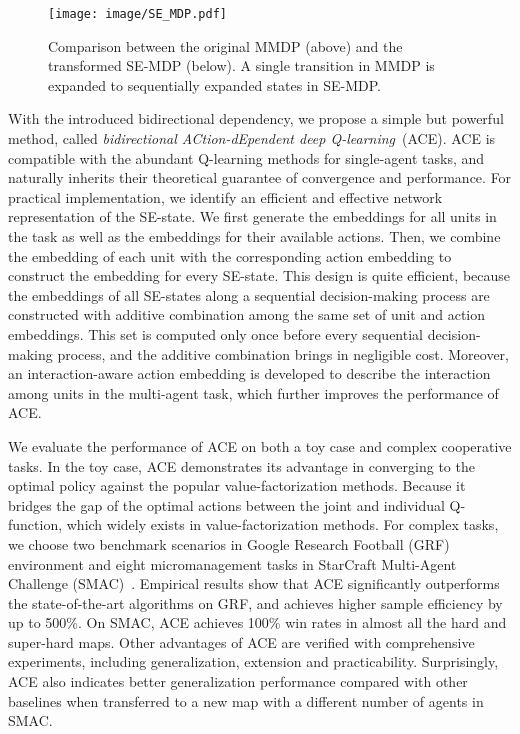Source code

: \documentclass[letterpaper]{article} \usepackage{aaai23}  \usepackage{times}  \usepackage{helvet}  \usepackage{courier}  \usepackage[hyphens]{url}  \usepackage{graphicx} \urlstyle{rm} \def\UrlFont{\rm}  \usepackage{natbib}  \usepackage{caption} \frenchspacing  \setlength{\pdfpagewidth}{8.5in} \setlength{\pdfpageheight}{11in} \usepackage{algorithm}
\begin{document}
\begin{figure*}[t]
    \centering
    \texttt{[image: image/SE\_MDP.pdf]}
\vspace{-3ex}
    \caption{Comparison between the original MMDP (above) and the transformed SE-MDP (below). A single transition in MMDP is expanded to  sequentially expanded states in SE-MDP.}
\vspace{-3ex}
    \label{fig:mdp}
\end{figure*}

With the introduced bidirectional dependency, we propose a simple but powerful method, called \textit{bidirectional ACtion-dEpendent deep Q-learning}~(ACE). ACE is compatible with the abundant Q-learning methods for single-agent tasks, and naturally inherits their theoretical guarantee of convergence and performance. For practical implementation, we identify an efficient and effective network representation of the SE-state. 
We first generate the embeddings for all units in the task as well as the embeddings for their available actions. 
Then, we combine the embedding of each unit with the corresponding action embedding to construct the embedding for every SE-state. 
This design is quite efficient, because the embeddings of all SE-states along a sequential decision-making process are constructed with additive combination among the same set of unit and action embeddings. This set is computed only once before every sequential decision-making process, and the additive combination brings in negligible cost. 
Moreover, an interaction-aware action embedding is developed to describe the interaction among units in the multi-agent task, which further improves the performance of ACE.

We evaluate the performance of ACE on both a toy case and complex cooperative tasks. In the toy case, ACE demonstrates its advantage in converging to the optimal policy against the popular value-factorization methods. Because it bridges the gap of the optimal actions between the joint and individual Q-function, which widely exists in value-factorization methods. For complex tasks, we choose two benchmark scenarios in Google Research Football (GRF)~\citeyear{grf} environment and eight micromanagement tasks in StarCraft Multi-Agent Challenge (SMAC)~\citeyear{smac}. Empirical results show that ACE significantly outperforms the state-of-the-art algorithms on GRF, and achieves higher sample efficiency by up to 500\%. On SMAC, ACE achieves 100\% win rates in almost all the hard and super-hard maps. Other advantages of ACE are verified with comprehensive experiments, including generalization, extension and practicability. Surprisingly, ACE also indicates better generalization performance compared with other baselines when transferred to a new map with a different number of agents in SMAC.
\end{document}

* * * * *

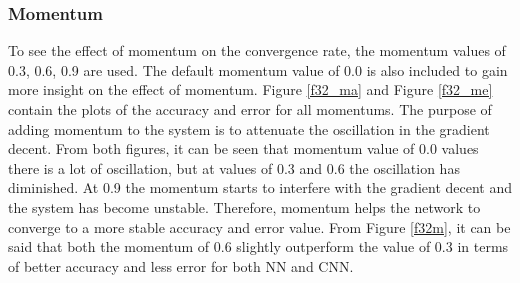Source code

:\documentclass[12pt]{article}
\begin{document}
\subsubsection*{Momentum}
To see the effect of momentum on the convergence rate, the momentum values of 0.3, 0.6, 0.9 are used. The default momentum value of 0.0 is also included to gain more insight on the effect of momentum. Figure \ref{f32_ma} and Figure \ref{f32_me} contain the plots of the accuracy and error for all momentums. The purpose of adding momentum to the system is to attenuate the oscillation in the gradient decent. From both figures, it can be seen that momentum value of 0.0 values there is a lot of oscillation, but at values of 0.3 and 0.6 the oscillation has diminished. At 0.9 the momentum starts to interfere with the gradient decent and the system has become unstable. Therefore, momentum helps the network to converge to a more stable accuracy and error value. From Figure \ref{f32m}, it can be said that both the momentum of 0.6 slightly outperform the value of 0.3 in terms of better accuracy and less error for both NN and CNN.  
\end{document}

* * * * *

Task description: Copy each line of the preceding material that contains "every".

Written answer:
Then, we combine the embedding of each unit with the corresponding action embedding to construct the embedding for every SE-state. 
This design is quite efficient, because the embeddings of all SE-states along a sequential decision-making process are constructed with additive combination among the same set of unit and action embeddings. This set is computed only once before every sequential decision-making process, and the additive combination brings in negligible cost. 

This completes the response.